Evenko, qui possède l’équipe Spectra (avec le géant américain Live Nation), gère plusieurs salles de spectacles à Montréal. Le FIJM a déjà une série Jazz à l’année, qui fait le pont entre les éditions du festival.

Report de Juste pour rire

Du côté du Groupe Juste pour rire, on a choisi vendredi d’annoncer le report des trois festivals qu’il présente en juillet. Ils se tiendront plutôt à compter du 29 septembre, mais ne compteront pas de volet extérieur.

« C’est un pari que nous faisons, reconnaît en entretien Charles Décarie, p.-d.g. du groupe. Un pari mesuré, mais qui demeure un risque d’affaires [parce qu’il n’est pas dit que les rassemblements seront alors autorisés]. Sauf qu’on avait le choix entre annuler un événement phare pour l’industrie de l’humour, ou prendre le risque de le sauver. »

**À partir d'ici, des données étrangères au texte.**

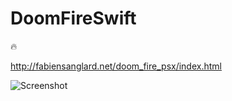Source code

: # DoomFireSwift
:fire:

http://fabiensanglard.net/doom_fire_psx/index.html

![Screenshot](https://github.com/longhorn499/DoomFireSwift/raw/master/fire.gif)  

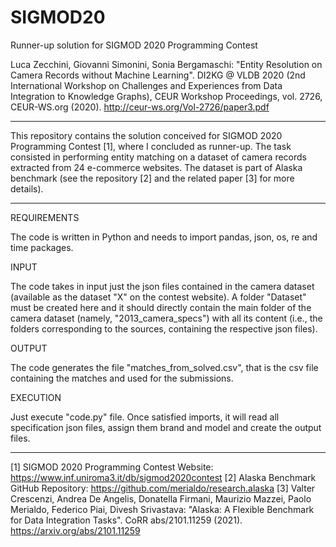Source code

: # SIGMOD20
Runner-up solution for SIGMOD 2020 Programming Contest

Luca Zecchini, Giovanni Simonini, Sonia Bergamaschi: "Entity Resolution on Camera Records without Machine Learning". DI2KG @ VLDB 2020 (2nd International Workshop on Challenges and Experiences from Data Integration to Knowledge Graphs), CEUR Workshop Proceedings, vol. 2726, CEUR-WS.org (2020). http://ceur-ws.org/Vol-2726/paper3.pdf

---

This repository contains the solution conceived for SIGMOD 2020 Programming Contest [1], where I concluded as runner-up.
The task consisted in performing entity matching on a dataset of camera records extracted from 24 e-commerce websites.
The dataset is part of Alaska benchmark (see the repository [2] and the related paper [3] for more details).

---

REQUIREMENTS

The code is written in Python and needs to import pandas, json, os, re and time packages.

INPUT

The code takes in input just the json files contained in the camera dataset (available as the dataset "X" on the contest website).
A folder "Dataset" must be created here and it should directly contain the main folder of the camera dataset (namely, "2013_camera_specs") with all its content (i.e., the folders corresponding to the sources, containing the respective json files).

OUTPUT

The code generates the file "matches_from_solved.csv", that is the csv file containing the matches and used for the submissions.

EXECUTION

Just execute "code.py" file.
Once satisfied imports, it will read all specification json files, assign them brand and model and create the output files.

---

[1] SIGMOD 2020 Programming Contest Website: https://www.inf.uniroma3.it/db/sigmod2020contest
[2] Alaska Benchmark GitHub Repository: https://github.com/merialdo/research.alaska
[3] Valter Crescenzi, Andrea De Angelis, Donatella Firmani, Maurizio Mazzei, Paolo Merialdo, Federico Piai, Divesh Srivastava: "Alaska: A Flexible Benchmark for Data Integration Tasks". CoRR abs/2101.11259 (2021). https://arxiv.org/abs/2101.11259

Pour Martin Roy, directeur général du Regroupement des événements majeurs internationaux (REMI), il était un peu inévitable que le couperet tombe sur les Francos et le jazz. « Je comprends très bien la décision », dit-il.

M. Roy signale que plusieurs autres festivals devront bientôt décider s’ils imitent l’équipe Spectra. « Il y a un point de non-retour à partir duquel trop de dépenses sont engagées et ça devient catastrophique » d’annuler, explique-t-il. Idéalement, il faut agir au moins huit semaines avant la tenue de l’événement (le Festival d’été de Québec, qui se tient début juillet, poursuit sa réflexion à cet égard).

Jacques Aubé indiquait vendredi qu’il est trop tôt pour chiffrer les pertes qui seront subies cette année. Il parle d’une « situation préoccupante pour l’ensemble de l’industrie des festivals », mais soutient que l’entreprise « voit l’avenir avec optimisme ». « Les prochains mois seront déterminants, et nous déploierons toute notre énergie et notre force créative à trouver des solutions. »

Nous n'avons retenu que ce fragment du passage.